Entries taken from a collection
-.-.-
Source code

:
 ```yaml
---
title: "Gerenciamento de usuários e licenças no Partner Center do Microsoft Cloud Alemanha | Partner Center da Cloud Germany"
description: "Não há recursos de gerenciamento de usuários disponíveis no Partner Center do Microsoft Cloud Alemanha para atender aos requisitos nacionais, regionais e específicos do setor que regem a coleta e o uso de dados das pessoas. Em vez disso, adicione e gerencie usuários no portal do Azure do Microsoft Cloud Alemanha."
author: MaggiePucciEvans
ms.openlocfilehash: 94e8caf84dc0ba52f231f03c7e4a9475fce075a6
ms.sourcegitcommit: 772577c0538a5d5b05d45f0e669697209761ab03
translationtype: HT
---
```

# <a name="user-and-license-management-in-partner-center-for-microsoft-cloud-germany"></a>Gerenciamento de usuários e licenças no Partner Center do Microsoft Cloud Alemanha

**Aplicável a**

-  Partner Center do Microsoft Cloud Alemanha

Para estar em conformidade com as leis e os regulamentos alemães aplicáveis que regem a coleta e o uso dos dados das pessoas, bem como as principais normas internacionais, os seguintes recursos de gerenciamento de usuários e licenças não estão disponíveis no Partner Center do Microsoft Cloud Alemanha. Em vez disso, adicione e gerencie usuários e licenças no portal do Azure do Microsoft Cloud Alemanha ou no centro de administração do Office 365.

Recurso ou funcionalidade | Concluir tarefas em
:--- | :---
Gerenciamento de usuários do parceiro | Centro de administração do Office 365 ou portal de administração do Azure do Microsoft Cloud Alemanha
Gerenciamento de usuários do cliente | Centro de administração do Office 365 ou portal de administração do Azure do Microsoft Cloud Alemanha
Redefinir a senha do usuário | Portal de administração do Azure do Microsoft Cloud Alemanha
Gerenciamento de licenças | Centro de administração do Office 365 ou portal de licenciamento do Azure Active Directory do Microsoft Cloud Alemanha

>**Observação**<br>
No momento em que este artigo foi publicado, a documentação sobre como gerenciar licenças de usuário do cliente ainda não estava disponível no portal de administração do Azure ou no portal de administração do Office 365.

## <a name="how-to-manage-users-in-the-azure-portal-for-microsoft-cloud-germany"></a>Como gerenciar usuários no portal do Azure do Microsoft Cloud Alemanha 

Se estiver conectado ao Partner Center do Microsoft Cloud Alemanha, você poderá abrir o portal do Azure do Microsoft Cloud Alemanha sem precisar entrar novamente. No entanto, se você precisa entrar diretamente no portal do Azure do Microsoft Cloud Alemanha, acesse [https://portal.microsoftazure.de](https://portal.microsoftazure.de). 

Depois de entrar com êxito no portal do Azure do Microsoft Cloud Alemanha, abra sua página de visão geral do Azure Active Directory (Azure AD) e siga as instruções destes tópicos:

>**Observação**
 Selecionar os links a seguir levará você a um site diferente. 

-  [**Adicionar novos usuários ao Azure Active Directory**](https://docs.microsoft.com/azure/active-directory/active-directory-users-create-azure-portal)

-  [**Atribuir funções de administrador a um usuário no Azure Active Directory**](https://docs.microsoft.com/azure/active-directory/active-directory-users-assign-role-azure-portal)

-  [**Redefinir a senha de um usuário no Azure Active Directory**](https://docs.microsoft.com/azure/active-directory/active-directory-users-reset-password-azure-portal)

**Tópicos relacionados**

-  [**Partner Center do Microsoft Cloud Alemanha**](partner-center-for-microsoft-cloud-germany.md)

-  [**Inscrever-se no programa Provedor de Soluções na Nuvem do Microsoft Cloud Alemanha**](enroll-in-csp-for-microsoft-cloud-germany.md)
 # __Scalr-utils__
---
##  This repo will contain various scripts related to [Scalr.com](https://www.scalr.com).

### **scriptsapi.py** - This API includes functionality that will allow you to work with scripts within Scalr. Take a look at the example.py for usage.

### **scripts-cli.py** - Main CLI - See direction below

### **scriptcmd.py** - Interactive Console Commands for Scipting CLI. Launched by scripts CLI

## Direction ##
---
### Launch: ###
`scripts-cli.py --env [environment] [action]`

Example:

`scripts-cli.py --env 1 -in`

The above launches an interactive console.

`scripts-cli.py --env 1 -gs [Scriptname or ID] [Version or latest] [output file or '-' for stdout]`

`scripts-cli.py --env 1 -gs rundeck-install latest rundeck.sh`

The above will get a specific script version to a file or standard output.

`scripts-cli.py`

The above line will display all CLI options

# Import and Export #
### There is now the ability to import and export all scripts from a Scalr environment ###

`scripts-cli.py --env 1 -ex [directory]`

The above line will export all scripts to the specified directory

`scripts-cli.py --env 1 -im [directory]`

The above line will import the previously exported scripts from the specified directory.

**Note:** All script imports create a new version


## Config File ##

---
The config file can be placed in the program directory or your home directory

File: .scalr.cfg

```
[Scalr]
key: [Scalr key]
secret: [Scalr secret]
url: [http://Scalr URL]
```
-.-.-
-- Exercise description --
Each line above from the one with "# Import and Export #" up to and including the one with "--env 1 -im" must be set down exactly, and no line outside that span may appear.

-- Answer for this exercise --
# Import and Export #
### There is now the ability to import and export all scripts from a Scalr environment ###

`scripts-cli.py --env 1 -ex [directory]`

The above line will export all scripts to the specified directory

`scripts-cli.py --env 1 -im [directory]`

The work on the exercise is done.